Adaptive Power-Controlled Depth-Based Routing Protocol for Underwater Wireless Sensor Networks

Abstract

Low energy consumption has always been one of the core issues in the routing design of underwater sensor networks. Due to the high cost and difficulty of deployment and replacement of current underwater nodes, many underwater applications require the routing protocol design to consider the network lifetime extension problem. Based on this, we designed a new routing protocol that takes into account both low energy consumption and balanced energy consumption, and achieves effective extension of the network lifetime, called adaptive power-controlled depth-based routing protocol for underwater wireless sensor networks (APCDBRP). The protocol consists of two phases: (1) the route establishment phase and (2) the data transmission phase. In the route establishment phase, the initial path is established by the sink node broadcasting beacon packets at the maximum transmission power.
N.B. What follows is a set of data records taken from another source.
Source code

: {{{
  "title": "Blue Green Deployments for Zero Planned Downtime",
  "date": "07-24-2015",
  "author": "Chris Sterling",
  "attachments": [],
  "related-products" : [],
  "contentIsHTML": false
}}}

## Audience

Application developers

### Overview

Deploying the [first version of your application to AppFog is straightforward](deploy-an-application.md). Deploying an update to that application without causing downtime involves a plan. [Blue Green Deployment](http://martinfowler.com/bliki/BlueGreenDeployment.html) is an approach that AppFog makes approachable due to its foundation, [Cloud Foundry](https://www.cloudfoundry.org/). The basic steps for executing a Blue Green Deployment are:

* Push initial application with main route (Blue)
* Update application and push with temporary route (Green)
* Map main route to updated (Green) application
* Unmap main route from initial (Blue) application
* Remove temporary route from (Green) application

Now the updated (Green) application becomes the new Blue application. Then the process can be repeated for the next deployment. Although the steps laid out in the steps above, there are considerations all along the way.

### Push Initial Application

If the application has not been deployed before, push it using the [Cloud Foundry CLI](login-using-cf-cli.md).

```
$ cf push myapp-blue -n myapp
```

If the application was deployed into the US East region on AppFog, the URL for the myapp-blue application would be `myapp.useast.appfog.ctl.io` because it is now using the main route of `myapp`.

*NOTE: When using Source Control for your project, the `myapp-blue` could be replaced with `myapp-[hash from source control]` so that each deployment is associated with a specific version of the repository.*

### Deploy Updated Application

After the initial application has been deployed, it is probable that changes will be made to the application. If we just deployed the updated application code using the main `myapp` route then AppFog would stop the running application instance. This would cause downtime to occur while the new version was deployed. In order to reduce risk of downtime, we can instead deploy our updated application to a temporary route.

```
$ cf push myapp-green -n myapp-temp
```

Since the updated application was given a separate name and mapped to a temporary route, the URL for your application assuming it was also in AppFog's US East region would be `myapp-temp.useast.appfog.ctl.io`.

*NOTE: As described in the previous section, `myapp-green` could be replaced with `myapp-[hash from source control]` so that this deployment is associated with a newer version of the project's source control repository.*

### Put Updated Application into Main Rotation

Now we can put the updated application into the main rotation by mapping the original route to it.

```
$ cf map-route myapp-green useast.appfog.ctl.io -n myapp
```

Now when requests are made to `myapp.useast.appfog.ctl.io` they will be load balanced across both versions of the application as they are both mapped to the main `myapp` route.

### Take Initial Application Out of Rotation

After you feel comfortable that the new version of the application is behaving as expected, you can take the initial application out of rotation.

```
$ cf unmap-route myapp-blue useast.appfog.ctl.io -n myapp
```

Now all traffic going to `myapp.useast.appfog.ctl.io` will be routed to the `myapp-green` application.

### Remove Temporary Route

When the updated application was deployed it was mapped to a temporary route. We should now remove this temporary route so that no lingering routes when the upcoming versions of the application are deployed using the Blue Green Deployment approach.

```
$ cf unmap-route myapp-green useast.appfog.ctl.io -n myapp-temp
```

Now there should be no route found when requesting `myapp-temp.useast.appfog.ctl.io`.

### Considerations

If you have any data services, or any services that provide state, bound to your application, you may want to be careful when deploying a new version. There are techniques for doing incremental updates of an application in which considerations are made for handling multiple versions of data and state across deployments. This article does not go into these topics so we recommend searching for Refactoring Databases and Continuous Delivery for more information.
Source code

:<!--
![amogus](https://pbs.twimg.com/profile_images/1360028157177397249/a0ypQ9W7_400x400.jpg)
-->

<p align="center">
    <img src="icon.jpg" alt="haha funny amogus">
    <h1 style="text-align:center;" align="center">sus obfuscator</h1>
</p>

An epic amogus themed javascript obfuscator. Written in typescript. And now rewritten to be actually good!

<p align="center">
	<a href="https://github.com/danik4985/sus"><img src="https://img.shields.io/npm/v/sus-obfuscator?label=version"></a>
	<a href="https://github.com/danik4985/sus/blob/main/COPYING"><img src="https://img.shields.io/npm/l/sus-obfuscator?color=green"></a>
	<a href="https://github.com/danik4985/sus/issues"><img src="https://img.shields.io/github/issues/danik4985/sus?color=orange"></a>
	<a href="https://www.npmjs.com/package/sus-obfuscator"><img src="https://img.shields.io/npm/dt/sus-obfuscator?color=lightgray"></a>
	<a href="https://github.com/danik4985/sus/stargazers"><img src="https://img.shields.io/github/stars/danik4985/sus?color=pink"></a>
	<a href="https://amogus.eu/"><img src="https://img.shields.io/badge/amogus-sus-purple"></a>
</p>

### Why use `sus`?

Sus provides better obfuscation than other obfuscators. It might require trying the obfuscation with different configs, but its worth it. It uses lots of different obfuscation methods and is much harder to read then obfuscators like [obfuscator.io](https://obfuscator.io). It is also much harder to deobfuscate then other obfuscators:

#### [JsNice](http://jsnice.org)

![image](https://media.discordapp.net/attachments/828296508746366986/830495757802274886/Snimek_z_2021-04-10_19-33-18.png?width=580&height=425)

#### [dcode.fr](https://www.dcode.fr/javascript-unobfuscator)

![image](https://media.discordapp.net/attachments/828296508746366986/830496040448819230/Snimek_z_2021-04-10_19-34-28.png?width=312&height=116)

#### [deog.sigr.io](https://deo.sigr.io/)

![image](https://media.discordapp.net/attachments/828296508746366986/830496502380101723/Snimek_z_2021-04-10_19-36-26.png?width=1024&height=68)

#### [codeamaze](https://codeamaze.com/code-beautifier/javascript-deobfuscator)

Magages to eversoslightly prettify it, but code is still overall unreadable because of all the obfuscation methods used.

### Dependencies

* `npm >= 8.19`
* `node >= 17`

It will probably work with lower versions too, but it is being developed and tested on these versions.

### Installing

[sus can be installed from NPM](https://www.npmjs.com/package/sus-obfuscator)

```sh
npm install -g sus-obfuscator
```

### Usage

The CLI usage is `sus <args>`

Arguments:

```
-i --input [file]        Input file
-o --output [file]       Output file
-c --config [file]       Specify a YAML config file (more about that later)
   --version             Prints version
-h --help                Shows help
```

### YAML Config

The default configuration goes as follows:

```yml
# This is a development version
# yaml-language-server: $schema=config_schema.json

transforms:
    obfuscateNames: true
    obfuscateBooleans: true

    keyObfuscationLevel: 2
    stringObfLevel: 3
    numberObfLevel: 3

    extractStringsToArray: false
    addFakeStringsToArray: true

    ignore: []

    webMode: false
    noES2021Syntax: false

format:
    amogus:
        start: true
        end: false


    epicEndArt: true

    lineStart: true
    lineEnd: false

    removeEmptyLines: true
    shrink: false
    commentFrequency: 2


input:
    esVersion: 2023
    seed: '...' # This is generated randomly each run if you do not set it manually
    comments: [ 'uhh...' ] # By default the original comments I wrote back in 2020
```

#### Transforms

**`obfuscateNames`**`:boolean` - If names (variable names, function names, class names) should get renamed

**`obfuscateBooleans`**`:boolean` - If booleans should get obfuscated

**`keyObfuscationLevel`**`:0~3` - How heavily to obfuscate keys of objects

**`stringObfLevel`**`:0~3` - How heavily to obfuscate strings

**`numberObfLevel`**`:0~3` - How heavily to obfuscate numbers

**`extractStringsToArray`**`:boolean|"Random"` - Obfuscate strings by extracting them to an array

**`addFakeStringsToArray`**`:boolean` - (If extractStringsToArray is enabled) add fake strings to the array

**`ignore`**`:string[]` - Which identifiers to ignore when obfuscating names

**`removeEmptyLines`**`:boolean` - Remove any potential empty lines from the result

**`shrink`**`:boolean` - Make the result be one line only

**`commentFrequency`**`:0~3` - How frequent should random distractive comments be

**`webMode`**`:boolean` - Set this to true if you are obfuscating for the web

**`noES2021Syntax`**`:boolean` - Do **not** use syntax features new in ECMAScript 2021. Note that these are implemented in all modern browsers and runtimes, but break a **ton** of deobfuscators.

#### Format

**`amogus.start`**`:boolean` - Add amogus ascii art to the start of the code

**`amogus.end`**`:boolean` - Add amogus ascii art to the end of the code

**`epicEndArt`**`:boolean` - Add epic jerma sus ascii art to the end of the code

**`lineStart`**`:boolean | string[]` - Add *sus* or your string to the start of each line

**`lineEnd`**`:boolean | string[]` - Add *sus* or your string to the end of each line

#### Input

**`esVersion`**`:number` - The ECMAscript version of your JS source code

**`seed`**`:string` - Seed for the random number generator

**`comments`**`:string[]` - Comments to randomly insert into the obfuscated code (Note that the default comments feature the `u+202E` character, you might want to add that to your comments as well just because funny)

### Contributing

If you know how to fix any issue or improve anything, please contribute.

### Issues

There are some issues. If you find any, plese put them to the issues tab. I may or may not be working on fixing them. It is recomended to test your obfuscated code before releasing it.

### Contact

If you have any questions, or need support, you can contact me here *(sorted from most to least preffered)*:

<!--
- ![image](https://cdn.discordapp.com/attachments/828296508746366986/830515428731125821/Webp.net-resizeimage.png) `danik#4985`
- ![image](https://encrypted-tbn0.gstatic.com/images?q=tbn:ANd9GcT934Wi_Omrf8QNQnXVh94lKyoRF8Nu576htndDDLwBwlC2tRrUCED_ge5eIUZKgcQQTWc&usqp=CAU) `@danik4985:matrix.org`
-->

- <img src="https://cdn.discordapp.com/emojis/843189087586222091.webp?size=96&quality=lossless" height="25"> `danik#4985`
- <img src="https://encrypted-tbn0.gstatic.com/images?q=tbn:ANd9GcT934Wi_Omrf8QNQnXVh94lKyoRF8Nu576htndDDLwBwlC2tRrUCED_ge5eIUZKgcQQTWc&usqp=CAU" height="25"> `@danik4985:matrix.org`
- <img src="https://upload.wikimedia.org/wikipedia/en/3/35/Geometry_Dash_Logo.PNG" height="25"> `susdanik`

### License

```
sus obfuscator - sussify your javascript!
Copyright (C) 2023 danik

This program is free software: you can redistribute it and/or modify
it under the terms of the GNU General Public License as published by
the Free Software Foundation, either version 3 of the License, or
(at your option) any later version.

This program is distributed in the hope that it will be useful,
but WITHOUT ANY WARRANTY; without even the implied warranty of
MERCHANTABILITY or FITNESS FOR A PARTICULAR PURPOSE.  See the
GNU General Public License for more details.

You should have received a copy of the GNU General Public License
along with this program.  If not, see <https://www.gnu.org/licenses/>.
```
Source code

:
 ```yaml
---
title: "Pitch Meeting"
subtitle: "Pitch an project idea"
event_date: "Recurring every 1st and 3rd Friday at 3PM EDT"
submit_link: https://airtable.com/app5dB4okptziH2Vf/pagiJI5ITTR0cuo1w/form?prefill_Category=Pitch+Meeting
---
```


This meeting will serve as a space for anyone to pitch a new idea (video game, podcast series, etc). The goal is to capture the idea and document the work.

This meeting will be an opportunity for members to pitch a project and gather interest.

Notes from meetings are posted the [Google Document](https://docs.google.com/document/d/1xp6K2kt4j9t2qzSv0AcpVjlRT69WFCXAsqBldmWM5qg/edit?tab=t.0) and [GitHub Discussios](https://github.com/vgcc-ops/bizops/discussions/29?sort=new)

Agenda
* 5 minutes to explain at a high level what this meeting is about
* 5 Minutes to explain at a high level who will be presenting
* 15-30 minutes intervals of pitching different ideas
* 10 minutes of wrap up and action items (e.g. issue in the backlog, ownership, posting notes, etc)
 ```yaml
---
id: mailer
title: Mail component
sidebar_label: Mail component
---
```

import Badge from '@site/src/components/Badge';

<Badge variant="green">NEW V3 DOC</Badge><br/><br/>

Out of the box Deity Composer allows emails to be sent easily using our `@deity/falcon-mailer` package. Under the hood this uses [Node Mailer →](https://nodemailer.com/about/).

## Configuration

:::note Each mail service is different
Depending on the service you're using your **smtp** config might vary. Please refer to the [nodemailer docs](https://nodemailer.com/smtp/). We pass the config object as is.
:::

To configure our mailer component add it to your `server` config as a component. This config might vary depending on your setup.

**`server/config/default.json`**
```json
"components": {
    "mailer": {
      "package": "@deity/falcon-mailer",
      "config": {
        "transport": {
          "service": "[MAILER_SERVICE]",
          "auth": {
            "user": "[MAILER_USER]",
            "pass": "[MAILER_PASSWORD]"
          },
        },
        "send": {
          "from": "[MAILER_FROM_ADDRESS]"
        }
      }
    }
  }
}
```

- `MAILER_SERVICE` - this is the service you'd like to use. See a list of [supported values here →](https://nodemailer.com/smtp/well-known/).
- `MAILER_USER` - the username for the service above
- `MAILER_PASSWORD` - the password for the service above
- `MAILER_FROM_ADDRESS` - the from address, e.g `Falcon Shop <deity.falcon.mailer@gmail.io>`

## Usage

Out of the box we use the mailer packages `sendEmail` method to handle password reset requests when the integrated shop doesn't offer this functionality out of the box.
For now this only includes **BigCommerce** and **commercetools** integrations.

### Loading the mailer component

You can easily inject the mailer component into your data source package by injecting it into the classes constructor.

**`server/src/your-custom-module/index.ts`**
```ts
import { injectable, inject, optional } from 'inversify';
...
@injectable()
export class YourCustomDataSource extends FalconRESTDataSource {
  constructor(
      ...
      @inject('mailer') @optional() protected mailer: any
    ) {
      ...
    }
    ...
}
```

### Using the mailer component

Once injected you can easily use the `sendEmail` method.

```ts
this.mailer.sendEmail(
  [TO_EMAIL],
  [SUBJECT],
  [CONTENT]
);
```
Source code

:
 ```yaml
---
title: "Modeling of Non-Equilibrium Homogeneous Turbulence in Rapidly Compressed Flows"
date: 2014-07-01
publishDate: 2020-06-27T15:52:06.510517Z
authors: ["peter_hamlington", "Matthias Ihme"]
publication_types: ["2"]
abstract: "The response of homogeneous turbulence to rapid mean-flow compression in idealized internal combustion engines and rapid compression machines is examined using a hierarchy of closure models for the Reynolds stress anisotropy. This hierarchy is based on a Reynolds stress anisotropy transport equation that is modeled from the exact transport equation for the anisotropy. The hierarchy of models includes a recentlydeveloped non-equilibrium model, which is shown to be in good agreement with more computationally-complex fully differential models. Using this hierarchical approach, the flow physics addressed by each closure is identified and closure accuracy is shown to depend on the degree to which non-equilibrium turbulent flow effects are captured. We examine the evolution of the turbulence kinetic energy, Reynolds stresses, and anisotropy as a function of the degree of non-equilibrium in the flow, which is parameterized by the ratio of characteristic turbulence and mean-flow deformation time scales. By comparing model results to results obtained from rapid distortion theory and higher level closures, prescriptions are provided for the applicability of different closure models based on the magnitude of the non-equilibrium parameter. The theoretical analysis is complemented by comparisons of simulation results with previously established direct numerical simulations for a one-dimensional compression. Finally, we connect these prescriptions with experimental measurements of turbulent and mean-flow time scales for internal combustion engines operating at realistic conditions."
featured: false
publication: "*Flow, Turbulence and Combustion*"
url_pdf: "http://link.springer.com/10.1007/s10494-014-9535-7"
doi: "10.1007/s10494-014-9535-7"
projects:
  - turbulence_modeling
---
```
The receiving nodes update their routing tables based on the beacon information and forward the beacon packets. In the data transmission phase, APCDBRP introduces a novel forwarding factor that considers both energy efficiency and energy balance. It selects the optimal next hop based on high energy efficiency and relatively abundant energy, thus extending the network’s lifetime. Additionally, APCDBRP proposes a new data protection and route reconstruction mechanism to address issues such as network topology changes due to node mobility and data transmission failures. Our simulation is based on AquaSim–Next Generation, which is a specialized tool built on the NS3 platform for researching underwater networks. Simulation results demonstrate that, compared to other typical routing protocols, APCDBRP exhibits superior performance in reducing network energy consumption and extending the network’s lifetime. It also achieves a high packet delivery rate with lower energy consumption.